Another great reason for wearing a hat is that you can soak it in water, or pack it with ice to help cool your head down. On extremely hot days, you may want to soak your running top too (or a bandana) and leave it in the fridge or freezer overnight to pre-cool it.
Water activated cooling towels, or ice packs can be helpful if you have a means of carrying them, or someone to hand them to you.
Sunglasses are recommended. If you’re screwing your eyes up to keep the sun out, you may be carrying that tension through your neck and shoulder muscles, which may have a detrimental effect on your running style. Relaxed eyes means a relaxed running style.
You might find chafing is worse if you’re sweating more. If this is the case, consider using a running lubricant on your sensitive areas or tape over your nipples to keep things comfortable.
Yes, it is possible to overhydrate yourself and develop hyponatremia if you drink too much water, but more likely than not that you will finish a run dehydrated on a hot day. Not only does this have a negative effect on running performance, but it can also cause serious health problems. Don’t go overboard, just drink to thirst and you should be OK.
A sports drink, or electrolyte replacement drink, should help replace the salts and minerals that your body loses through sweat. Make it up the day before your run and keep it in a fridge or freezer.

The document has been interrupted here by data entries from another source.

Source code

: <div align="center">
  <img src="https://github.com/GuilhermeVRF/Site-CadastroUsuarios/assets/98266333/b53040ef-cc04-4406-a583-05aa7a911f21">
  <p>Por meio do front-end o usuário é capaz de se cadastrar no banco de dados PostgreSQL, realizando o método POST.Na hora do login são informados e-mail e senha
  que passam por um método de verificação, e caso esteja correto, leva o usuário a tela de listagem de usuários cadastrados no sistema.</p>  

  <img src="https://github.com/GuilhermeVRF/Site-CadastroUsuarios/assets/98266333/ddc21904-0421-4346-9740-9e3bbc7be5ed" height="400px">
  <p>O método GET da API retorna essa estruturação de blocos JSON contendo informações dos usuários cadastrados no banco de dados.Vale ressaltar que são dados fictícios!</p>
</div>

Even if you don’t need to run with a bottle in winter, you may find you need one in summer. If you don’t like carrying bottles, either find somewhere you can leave them, have someone else carry them for you, run past water fountains, or invest in a hydration pack. This is a backpack with a flexible bladder inside it that you can fill with water or a sports drink that you drink through a hose. It will keep your hands free, and if you put the drink in the fridge or freezer the night before, can keep your back cool too. Just bear in mind, you may get a sweatier back from having it covered, so experiment to see what works best for you.
Don’t just think about hydration when you’re running. Make sure you are well hydrated throughout the day. Your wee should be clear or pale straw-coloured. If it is dark, you’re either dehydrated or something more serious is wrong with you.

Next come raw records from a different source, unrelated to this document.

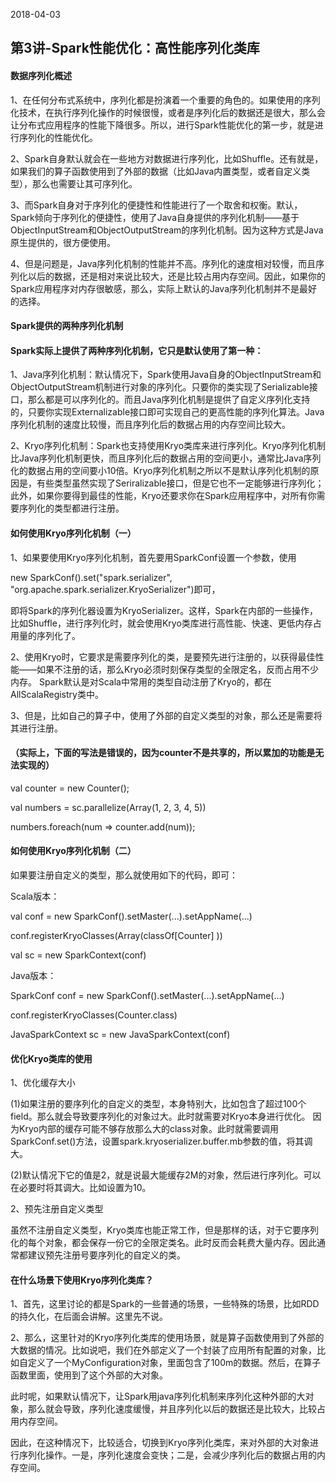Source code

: 2018-04-03
## 第3讲-Spark性能优化：高性能序列化类库
#### 数据序列化概述
1、在任何分布式系统中，序列化都是扮演着一个重要的角色的。如果使用的序列化技术，在执行序列化操作的时候很慢，或者是序列化后的数据还是很大，那么会让分布式应用程序的性能下降很多。所以，进行Spark性能优化的第一步，就是进行序列化的性能优化。

2、Spark自身默认就会在一些地方对数据进行序列化，比如Shuffle。还有就是，如果我们的算子函数使用到了外部的数据（比如Java内置类型，或者自定义类型），那么也需要让其可序列化。

3、而Spark自身对于序列化的便捷性和性能进行了一个取舍和权衡。默认，Spark倾向于序列化的便捷性，使用了Java自身提供的序列化机制——基于ObjectInputStream和ObjectOutputStream的序列化机制。因为这种方式是Java原生提供的，很方便使用。

4、但是问题是，Java序列化机制的性能并不高。序列化的速度相对较慢，而且序列化以后的数据，还是相对来说比较大，还是比较占用内存空间。因此，如果你的Spark应用程序对内存很敏感，那么，实际上默认的Java序列化机制并不是最好的选择。

#### Spark提供的两种序列化机制
#### Spark实际上提供了两种序列化机制，它只是默认使用了第一种：

1、Java序列化机制：默认情况下，Spark使用Java自身的ObjectInputStream和ObjectOutputStream机制进行对象的序列化。只要你的类实现了Serializable接口，那么都是可以序列化的。而且Java序列化机制是提供了自定义序列化支持的，只要你实现Externalizable接口即可实现自己的更高性能的序列化算法。Java序列化机制的速度比较慢，而且序列化后的数据占用的内存空间比较大。

2、Kryo序列化机制：Spark也支持使用Kryo类库来进行序列化。Kryo序列化机制比Java序列化机制更快，而且序列化后的数据占用的空间更小，通常比Java序列化的数据占用的空间要小10倍。Kryo序列化机制之所以不是默认序列化机制的原因是，有些类型虽然实现了Seriralizable接口，但是它也不一定能够进行序列化；此外，如果你要得到最佳的性能，Kryo还要求你在Spark应用程序中，对所有你需要序列化的类型都进行注册。

#### 如何使用Kryo序列化机制（一）

1、如果要使用Kryo序列化机制，首先要用SparkConf设置一个参数，使用

   new SparkConf().set("spark.serializer", "org.apache.spark.serializer.KryoSerializer")即可，

即将Spark的序列化器设置为KryoSerializer。这样，Spark在内部的一些操作，比如Shuffle，进行序列化时，就会使用Kryo类库进行高性能、快速、更低内存占用量的序列化了。

2、使用Kryo时，它要求是需要序列化的类，是要预先进行注册的，以获得最佳性能——如果不注册的话，那么Kryo必须时刻保存类型的全限定名，反而占用不少内存。
   Spark默认是对Scala中常用的类型自动注册了Kryo的，都在AllScalaRegistry类中。

3、但是，比如自己的算子中，使用了外部的自定义类型的对象，那么还是需要将其进行注册。

#### （实际上，下面的写法是错误的，因为counter不是共享的，所以累加的功能是无法实现的）
val counter = new Counter();

val numbers = sc.parallelize(Array(1, 2, 3, 4, 5))

numbers.foreach(num => counter.add(num));

#### 如何使用Kryo序列化机制（二）

如果要注册自定义的类型，那么就使用如下的代码，即可：

Scala版本：

val conf = new SparkConf().setMaster(...).setAppName(...)

conf.registerKryoClasses(Array(classOf[Counter] ))

val sc = new SparkContext(conf)

Java版本：

SparkConf conf = new SparkConf().setMaster(...).setAppName(...)

conf.registerKryoClasses(Counter.class)

JavaSparkContext sc = new JavaSparkContext(conf)

#### 优化Kryo类库的使用
1、优化缓存大小

(1)如果注册的要序列化的自定义的类型，本身特别大，比如包含了超过100个field。那么就会导致要序列化的对象过大。此时就需要对Kryo本身进行优化。
        因为Kryo内部的缓存可能不够存放那么大的class对象。此时就需要调用SparkConf.set()方法，设置spark.kryoserializer.buffer.mb参数的值，将其调大。

(2)默认情况下它的值是2，就是说最大能缓存2M的对象，然后进行序列化。可以在必要时将其调大。比如设置为10。

2、预先注册自定义类型

虽然不注册自定义类型，Kryo类库也能正常工作，但是那样的话，对于它要序列化的每个对象，都会保存一份它的全限定类名。此时反而会耗费大量内存。因此通常都建议预先注册号要序列化的自定义的类。

#### 在什么场景下使用Kryo序列化类库？
1、首先，这里讨论的都是Spark的一些普通的场景，一些特殊的场景，比如RDD的持久化，在后面会讲解。这里先不说。

2、那么，这里针对的Kryo序列化类库的使用场景，就是算子函数使用到了外部的大数据的情况。比如说吧，我们在外部定义了一个封装了应用所有配置的对象，比如自定义了一个MyConfiguration对象，里面包含了100m的数据。然后，在算子函数里面，使用到了这个外部的大对象。

此时呢，如果默认情况下，让Spark用java序列化机制来序列化这种外部的大对象，那么就会导致，序列化速度缓慢，并且序列化以后的数据还是比较大，比较占用内存空间。

因此，在这种情况下，比较适合，切换到Kryo序列化类库，来对外部的大对象进行序列化操作。一是，序列化速度会变快；二是，会减少序列化后的数据占用的内存空间。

Tipping water over yourself – especially on your head, back of the neck, arms, wrists and legs – can help keep you cool through evaporation.
Some running events have on-course showers you can run through. You may not have this luxury when out for a run on your own, but you can still make the most of drinking fountains or taps you run past.
Running alongside a river or the coast is often cooler than running inland, or in the city. Plus, if you get really hot, you can always strip off and go for a quick swim to cool down.
Protect yourself from the sun
Wear sunscreen. Always. Find a good one that isn’t going to slide off you when you sweat.
If possible, run early in the morning, or late in the evening, when the sun isn’t as strong and the temperature isn’t as high. This might mean changing your running routine around a little, but you may find it is worth it.
Look for the shade when running and stick to the shadows wherever possible. Even if only part of you is in the shade, that is still better than nothing. Running through the woods can be lovely in the summer.
Carry some form of identification on you, plus an emergency contact number – just in case the worse should happen and you collapse and require medical assistance. Tell someone where you’re going and when you expect to be back.
Carry a couple of quid or a bank card on you. You never know when you might need to make a phone call, get a bus, buy a bottle of water, or treat yourself to an ice-cream during a run.
Readjust your expectations
Running in the heat is hard. No matter how much you try and mitigate against this, there is a good chance you’ll be slower on a hot day than a cool day. With this in mind, be prepared to run slower, cut the distance short, or skip a run entirely.
Don’t worry about pace. Just smile, and enjoy yourself.
A number of our Goats suggested finding a nice bar, ordering a cocktail, and chilling out rather than going for a run!
+++[*Assuming you’re in the UK, and that the weather behaves itself.]